Vivir sin escribir
Vuelvo a asomarme a esta ventanita de papel donde la palabra escrita vuela libre aireando noticias, emociones o pareceres de lo cotidiano, y nos acerca a la mirada crítica, casi siempre amable, del lector.
Han pasado tres meses desde esa última columna que escribí, a cobijo de una sombrilla, sintiendo la gratificante brisa que mitigaba el calor sofocante del verano. Un verano largo que nos dejó temperaturas extremas y nos llevó a un otoño atípico que invitaba a seguir disfrutando de mañanas azules de brisa y mar.

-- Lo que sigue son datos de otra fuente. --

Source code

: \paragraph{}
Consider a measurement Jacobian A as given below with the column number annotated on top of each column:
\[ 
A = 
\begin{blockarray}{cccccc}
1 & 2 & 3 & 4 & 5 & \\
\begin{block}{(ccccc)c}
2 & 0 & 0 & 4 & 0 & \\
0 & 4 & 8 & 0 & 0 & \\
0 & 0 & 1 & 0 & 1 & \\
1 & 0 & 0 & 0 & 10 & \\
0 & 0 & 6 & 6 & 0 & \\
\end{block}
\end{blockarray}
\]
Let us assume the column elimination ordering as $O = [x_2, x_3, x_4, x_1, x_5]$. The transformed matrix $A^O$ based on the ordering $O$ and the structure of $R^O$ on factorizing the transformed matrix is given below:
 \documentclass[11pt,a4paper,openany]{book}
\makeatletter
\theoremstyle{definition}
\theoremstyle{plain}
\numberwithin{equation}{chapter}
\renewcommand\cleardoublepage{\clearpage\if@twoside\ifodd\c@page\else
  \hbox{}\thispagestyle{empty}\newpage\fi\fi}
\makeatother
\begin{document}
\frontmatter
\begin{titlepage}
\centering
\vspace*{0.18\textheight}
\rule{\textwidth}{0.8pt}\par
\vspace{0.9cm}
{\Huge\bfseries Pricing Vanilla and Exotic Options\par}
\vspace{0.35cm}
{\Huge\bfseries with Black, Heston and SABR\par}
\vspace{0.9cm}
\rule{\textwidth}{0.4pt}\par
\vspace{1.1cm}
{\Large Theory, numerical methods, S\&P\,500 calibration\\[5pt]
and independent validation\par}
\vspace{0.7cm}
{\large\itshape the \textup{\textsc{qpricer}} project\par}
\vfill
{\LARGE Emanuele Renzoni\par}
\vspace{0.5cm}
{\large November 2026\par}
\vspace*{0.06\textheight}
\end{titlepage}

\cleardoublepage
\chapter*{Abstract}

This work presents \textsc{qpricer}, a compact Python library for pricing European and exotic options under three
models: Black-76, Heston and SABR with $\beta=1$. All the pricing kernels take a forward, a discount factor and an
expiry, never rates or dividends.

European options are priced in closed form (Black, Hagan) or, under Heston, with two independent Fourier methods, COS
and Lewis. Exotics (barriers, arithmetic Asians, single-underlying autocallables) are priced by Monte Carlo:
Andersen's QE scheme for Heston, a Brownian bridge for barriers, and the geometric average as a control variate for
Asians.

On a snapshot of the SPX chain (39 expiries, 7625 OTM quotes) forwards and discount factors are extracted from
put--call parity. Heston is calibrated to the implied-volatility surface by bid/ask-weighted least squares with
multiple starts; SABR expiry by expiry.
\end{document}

Recordando ese tiempo tranquilo de playa, de amigos entrañables y largos paseos junto al mar, vuelvo hoy a mi rincón íntimo, a la pluma azul y a las cuartillas, para seguir haciendo algo que me gusta: escribir. ¿Y de qué voy a escribir?, me pregunto. Y entonces doy un repaso a la actualidad, por si algo me inspira. Todo está revuelto a lo largo y ancho de nuestro complicado mundo. Fuera de nuestras fronteras, el panorama es desolador. Siguen las guerras poniendo el acento negro, vistiendo de luto los informativos. Imágenes espantosas que nos encojen el corazón. La muerte se pasea, inmisericorde, entre los inocentes: niños, ancianos, familias enteras que no pueden escapar del horror. Ver tan luctuosa crónica del sufrimiento extremo se me hace insoportable; la crueldad humana no tiene limites. Aquí, en nuestro país, también hay batallas: la política encrespa los ánimos y sube la temperatura en la calle, los políticos se enzarzan en hiperbólicos discursos que suenan mucho y dicen poco. Es descorazonador ver los ánimos tan crispados. Unos me decepcionan; otros, me desconciertan... Todos me inquietan. Mientras, el veroño sigue calentando espaldas. El tiempo también está loco.
Pensaba en ello, hace unas semanas, cuando paseaba al solecito de este otoño que viste de verano. Distraída, miraba las calles, la gente llenando las terrazas de las cafeterías, los turistas con abanicos y helados mirando y admirando lo bonita que está Málaga. A pesar de la actualidad tan convulsa, me sentía bien caminando tranquilamente por esos rincones que me gusta frecuentar. De pronto, no sé si por un destello de sol, un despiste o un desnivel furtivo que me esperaba en la acera, se me dobló el pie, perdí el equilibrio, caí de bruces, y me comí, literalmente, el asfalto. El golpe fue rotundo, frenó en seco mis pensamientos y me puso, nunca mejor dicho, los pies en el suelo. En octubre, en la mañana de un viernes animado, entre el ir y venir de la gente, me rompí el peroné. Doloroso, pero nada importante comparado con todo lo que nos rodea. Pero el traspié me ha cortado las alas por un tiempo y me ha sentado en un sillón con una pesada bota de escayola de inmaculado ‘blanco roto’. Con una estética distinta, contrariada y mermada de movimientos, escribo de nuevo, mientras mi gata, que no entiende qué me pasa, intenta afilarse las uñas en mi llamativa escayola.
Echo de menos andar, caminar sin prisa sintiendo el privilegio de poder moverme libre. Leo, oigo música, veo cine, y pienso mucho. Pero, entre unas cosas y otras, el ánimo se resiente. Las guerras, las revueltas, la violencia, lo surrealista que es todo a nuestro alrededor... Lo del peroné es lo de menos, sólo es un granito de arena en un desierto de calamidades. Alguien dijo: “Si puedes vivir sin escribir, no escribas”. Yo puedo vivir sin escribir, está claro, pero vivir escribiendo me encanta. Escribir es un placer sencillo, un consuelo, un desahogo, un tiempo íntimo de comunión contigo mismo que compartes con los demás. Decir con palabras lo que te inquieta, te apasiona, te alegra o te entristece. Puedo vivir sin escribir, pero vivir escribiendo es muy gratificante. A veces los temas bailan a mi alrededor, las musas se despiertan y se hacen cómplices de las palabras, que brotan espontáneas mientras la pluma va y viene obediente dibujando sentires en el papel.
Y otras veces, como ahora, las musas se resisten. Se atascan las palabras, se desdibuja la magia, te ciega lo gris y acabas con el ánimo por el suelo. Roto, como el peroné.